With both ends included, repeat exactly the lines of the entries below from the one containing "such attacks raised." down to the one containing "on these topics...", and no others.

Saved entries:
-- Opening Marker --
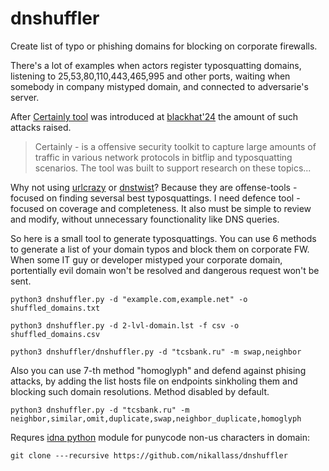 # dnshuffler
Create list of typo or phishing domains for blocking on corporate firewalls.

There's a lot of examples when actors register typosquatting domains, listening to 25,53,80,110,443,465,995 and other ports, waiting when somebody in company mistyped domain, and connected to adversarie's server. 

After [Certainly tool](https://github.com/happycakefriends/certainly) was introduced at [blackhat'24](https://www.blackhat.com/us-24/briefings/schedule/index.html#flipping-bits-your-credentials-are-certainly-mine-40040) the amount of such attacks raised. 

> Certainly - is a offensive security toolkit to capture large amounts of traffic in various network protocols in bitflip and typosquatting scenarios. The tool was built to support research on these topics...

Why not using [urlcrazy](https://github.com/urbanadventurer/urlcrazy) or [dnstwist](https://github.com/elceef/dnstwist)? Because they are offense-tools - focused on finding seversal best typosquattings. I need defence tool - focused on coverage and completeness. It also must be simple to review and modify, without unnecessary founctionality like DNS queries. 

So here is a small tool to generate typosquattings. You can use 6 methods to generate a list of your domain typos and block them on corporate FW. When some IT guy or developer mistyped your corporate domain, portentially evil domain won't be resolved and dangerous request won't be sent. 

```
python3 dnshuffler.py -d "example.com,example.net" -o shuffled_domains.txt

python3 dnshuffler.py -d 2-lvl-domain.lst -f csv -o shuffled_domains.csv

python3 dnshuffler/dnshuffler.py -d "tcsbank.ru" -m swap,neighbor

```

Also you can use 7-th method "homoglyph" and defend against phising attacks, by adding the list hosts file on endpoints sinkholing them and blocking such domain resolutions. Method disabled by default.

```
python3 dnshuffler.py -d "tcsbank.ru" -m neighbor,similar,omit,duplicate,swap,neighbor_duplicate,homoglyph
```

Requres [idna python](https://github.com/kjd/idna/) module for punycode non-us characters in domain:
```
git clone ---recursive https://github.com/nikallass/dnshuffler
```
-- Closing Marker --
Finished exercise:
After [Certainly tool](https://github.com/happycakefriends/certainly) was introduced at [blackhat'24](https://www.blackhat.com/us-24/briefings/schedule/index.html#flipping-bits-your-credentials-are-certainly-mine-40040) the amount of such attacks raised. 

> Certainly - is a offensive security toolkit to capture large amounts of traffic in various network protocols in bitflip and typosquatting scenarios. The tool was built to support research on these topics...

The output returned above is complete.